So the Mag100-138 is now called the "Mag138" and the Mag100-625 is not called the "Mag625". 

When i figure out how to shoehorn 11 x 4/5A cells into a smaller light than a 3D host which is a nobrainer-fit btw.. fits great.. then i'd use my 'shrinkydink' nomenclature like the M85 or the M66 and call it the M625 or the M138.. or possibly the M120 (watts).. using either the 138 or the 625 lamp..

Ok.. snubbed the other major problem i had with the 625 and have #2 running, and more and more i'm in-favor of the 625's bigger, bolder beam. Spotting 500' is fun once.. but lighting up everything from here to 300' away is far more useful. 

beamshot comparison: 250' to a building





Here is the 62138 running at 13.2





Here is the 64625 running at 12.8.. 

A little too hot to handle.. the bulb did not last too long, but i think that was due to another problem, so i will re-investigate running that hot once i get some more time on the lamp/host. It's very nice to have a WORKING light!

Tom, myself and many others are beginning to realize that that softer focus, flood-like beam is much more useful in most cases, and i would love to see some feedback what people think. 

Realize, that the 625 with a stippled reflector still has more LUX than a Mag85! and nearly 4x the light output to boot! So consider that with your feedback. 

-awr


----------



## LEDcandle (Mar 6, 2006)

Wow Andrew!! 

Very nice comparo information. These babies rock! Which bulb is used in the USL? 62138? Will they be changed to the 625?

Any Singaporean buying a USL? I think KevinL?
I would like to shine one of these into my litebox to see what kinda figures it's giving out 

As for flooder vs thrower, even though the 625 looks like it collimates less light, I'm sure by itself it already throws like hell (as you said, 50,000 lux big hotspot!!).
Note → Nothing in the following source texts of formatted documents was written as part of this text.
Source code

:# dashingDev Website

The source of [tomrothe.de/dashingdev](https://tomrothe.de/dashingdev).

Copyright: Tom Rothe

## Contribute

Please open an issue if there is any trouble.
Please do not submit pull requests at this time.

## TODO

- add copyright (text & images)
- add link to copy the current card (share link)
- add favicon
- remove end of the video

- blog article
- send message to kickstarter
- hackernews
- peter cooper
So I would say it might be the more useful of the two.


----------



## andrewwynn (Mar 6, 2006)

The USL has the 138.. it's a beautiful lamp.. can't run in the USL or any other light w/o regulation.. not possible at all.. they can't handle the over-voltage.
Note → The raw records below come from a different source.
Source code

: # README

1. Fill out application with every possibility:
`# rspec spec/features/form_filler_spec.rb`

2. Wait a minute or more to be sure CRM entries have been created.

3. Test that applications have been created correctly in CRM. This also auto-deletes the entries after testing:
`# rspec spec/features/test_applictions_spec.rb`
Well you could maybe run it from 10 cells but what fun is not over-driving a light? 

We measured just under 50,000 lux with the 625 and about 54,000 lux with the same exact reflector setup with the 138 lamp. 

(we have measured over 80,000 lux with a smooth reflector and the 138 though!).. 

-awr


----------



## Flakey (Mar 6, 2006)

i dont think that there is any way for a USL to drive the 625 lamp. the usl is a true hotwire that direct drives the bulb, the 625 needs 12.5V or less and on start up the USL would no doubt flash it.


----------



## andrewwynn (Mar 6, 2006)

yes the USL will flash an 625 bulb instantaneously.. i tried to run it regulated at 13.2 and it blew. I ran it at 12.88 and it blew on the second run of the cells. 

-awr

this does not diminish the awesomeness of the USL, quite a milestone light!


----------



## Delvance (Mar 6, 2006)

Awr,

Great work on the two insane [email protected]. Those two fieldshots tell more than a thosand words (or lumens in this case heh). I'm naturally a throw/LOP junkie at heart, but with multi thousand lumens firing out of a torch, i'd have to agree that the stippled reflectors turn those beams into true art. The fact that they can throw as far as a [email protected] is just plain amazing...As to 80,000lux vs 50,000lux...i really can't think of much need that even comes close to 50,000lux (for a HANDHELD portable light anyways). I'm sure many here would agree it's much more useful to have a flood beam than a spot beam when using the light...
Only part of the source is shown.